DATA SUPPLIED:
################

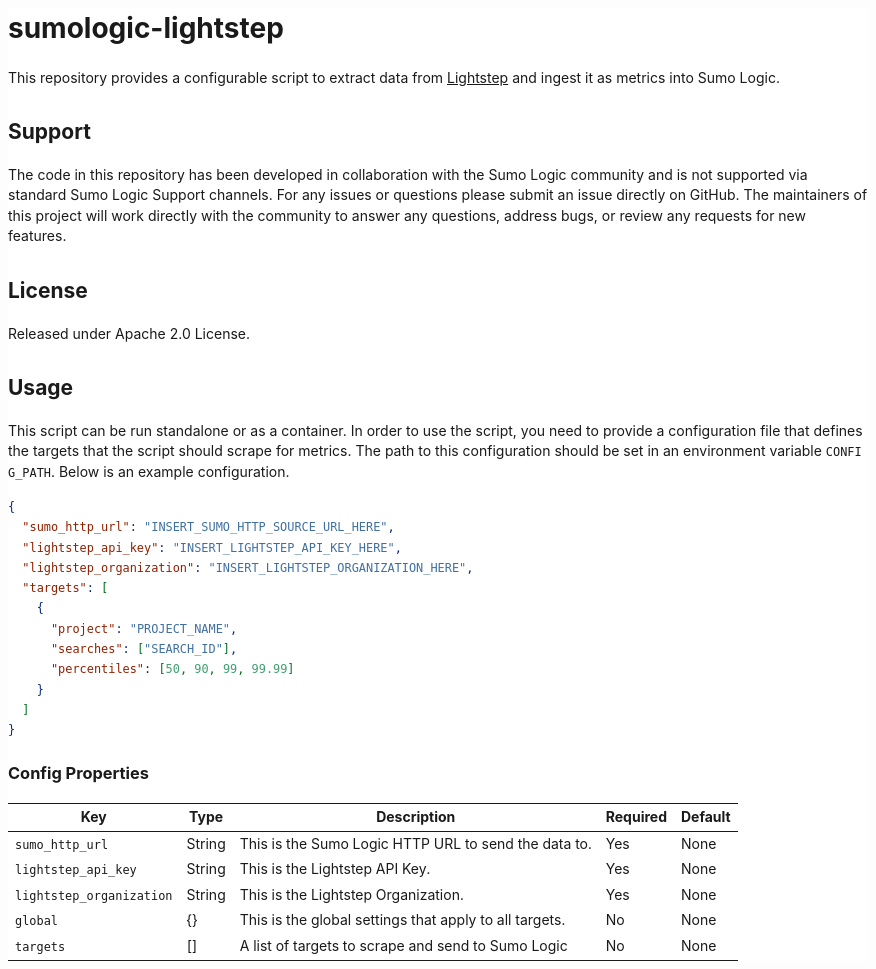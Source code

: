 # sumologic-lightstep
This repository provides a configurable script to extract data from [Lightstep](https://lightstep.com) and ingest it as metrics into Sumo Logic.

## Support

The code in this repository has been developed in collaboration with the Sumo Logic community and is not supported via standard Sumo Logic Support channels. For any issues or questions please submit an issue directly on GitHub. The maintainers of this project will work directly with the community to answer any questions, address bugs, or review any requests for new features. 

## License
Released under Apache 2.0 License.

## Usage

This script can be run standalone or as a container.  In order to use the script, you need to provide a configuration file that defines the targets that the script should scrape for metrics.  The path to this configuration should be set in an environment variable `CONFIG_PATH`.  Below is an example configuration.

```json
{
  "sumo_http_url": "INSERT_SUMO_HTTP_SOURCE_URL_HERE",
  "lightstep_api_key": "INSERT_LIGHTSTEP_API_KEY_HERE",
  "lightstep_organization": "INSERT_LIGHTSTEP_ORGANIZATION_HERE",
  "targets": [
    {
      "project": "PROJECT_NAME",
      "searches": ["SEARCH_ID"],
      "percentiles": [50, 90, 99, 99.99]
    }
  ]
}
```

### Config Properties

| Key                      | Type   | Description                                               | Required  | Default |
| ---                      | -----  | -----------                                               | --------  | ------- |
| `sumo_http_url`          | String | This is the Sumo Logic HTTP URL to send the data to.      | Yes       | None    | 
| `lightstep_api_key`      | String | This is the Lightstep API Key.                            | Yes       | None    | 
| `lightstep_organization` | String | This is the Lightstep Organization.                       | Yes       | None    | 
| `global`                 | {}     | This is the global settings that apply to all targets.    | No        | None    |
| `targets`                | []     | A list of targets to scrape and send to Sumo Logic        | No        | None    |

################

REQUIRED ACTION: An exact copy of every line from the one containing "the Lightstep Organization." through the last line of the entries is required; please add nothing.

RESPONSE AREA:
| `lightstep_organization` | String | This is the Lightstep Organization.                       | Yes       | None    | 
| `global`                 | {}     | This is the global settings that apply to all targets.    | No        | None    |
| `targets`                | []     | A list of targets to scrape and send to Sumo Logic        | No        | None    |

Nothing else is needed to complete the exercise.